Yes and no! Typically, during any HPLC run a reference standard is used to calculate the concentration of the analyte. However, during method validation you have already demonstrated that you can accurately and acceptably predict the analyte concentration (through best fit analysis, eg linear curve or quadratic).
Jumana Ghannam: Accurate calibration table creation of HPLC or LC-MS data requires that basic fundamentals are followed. Here are just a few of the basics.
For a statistically significant result (for linear plots. Non-linear curves may require many more points), use at least five different calibration levels of standards (levels = concentration amounts), per order of magnitude, that cover the expected range of concentrations.
Make sure the range extends 10 to 20% above and below the expected range measured.
Replicates should be used to demonstrate reproducibility and standard deviation.
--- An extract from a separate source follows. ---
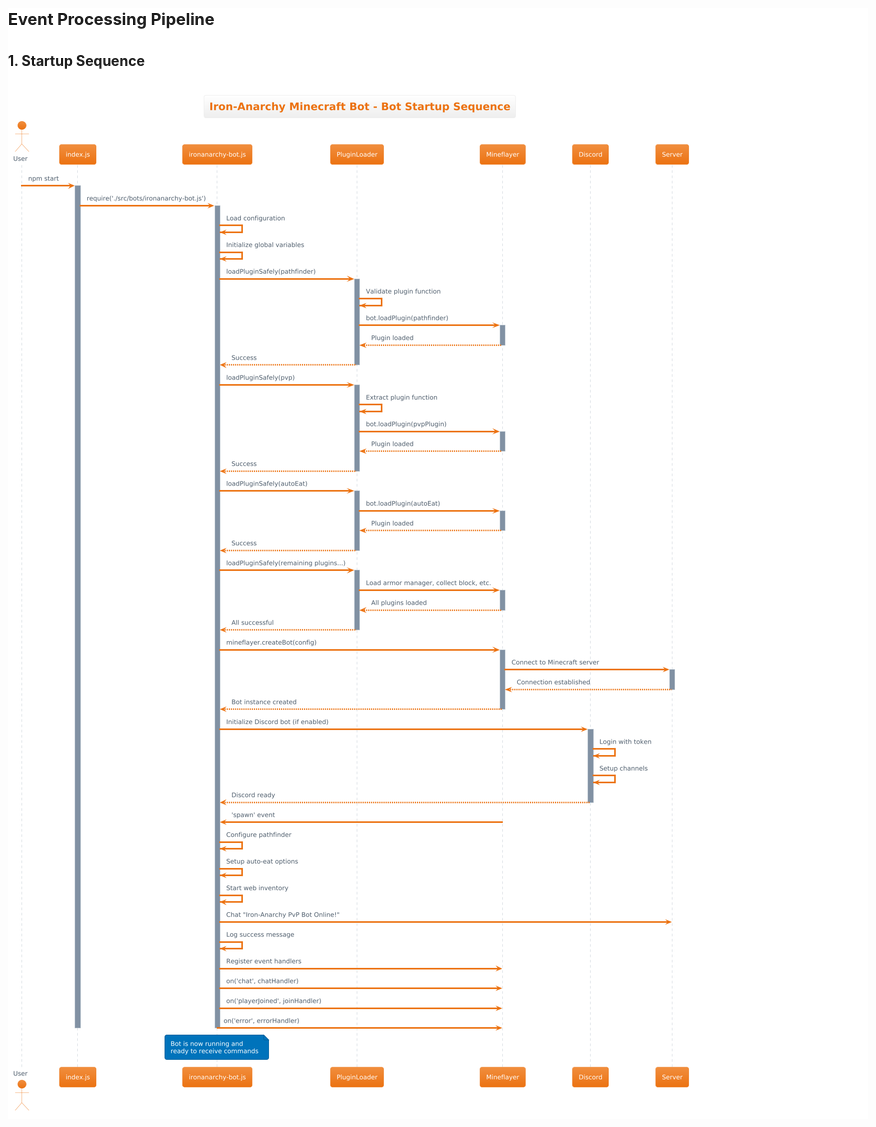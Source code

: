 ### Event Processing Pipeline

#### 1. **Startup Sequence**

![Startup Sequence](architecture/sequence-diagram.png)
I would have to agree with both answers above. It is ultimately a question of accuracy and the experimental question at hand. If you want some degree of confidence in how close to the truth you are, it would be advisable to establish the linearity (non-linearity) of your analyte of interest using a minimum 5 pt curve bracketing the expected range of your target. The more linear the behavior, the better your results will be with a limited calibration. Once you know this, if you want to move forward with a two point curve, at least you have a sense of the magnitude of error and if that is acceptable with respect to your question. If you need less accuracy in your results to answer the question, you can be less conservative in your approach. But remember the opposite is also true.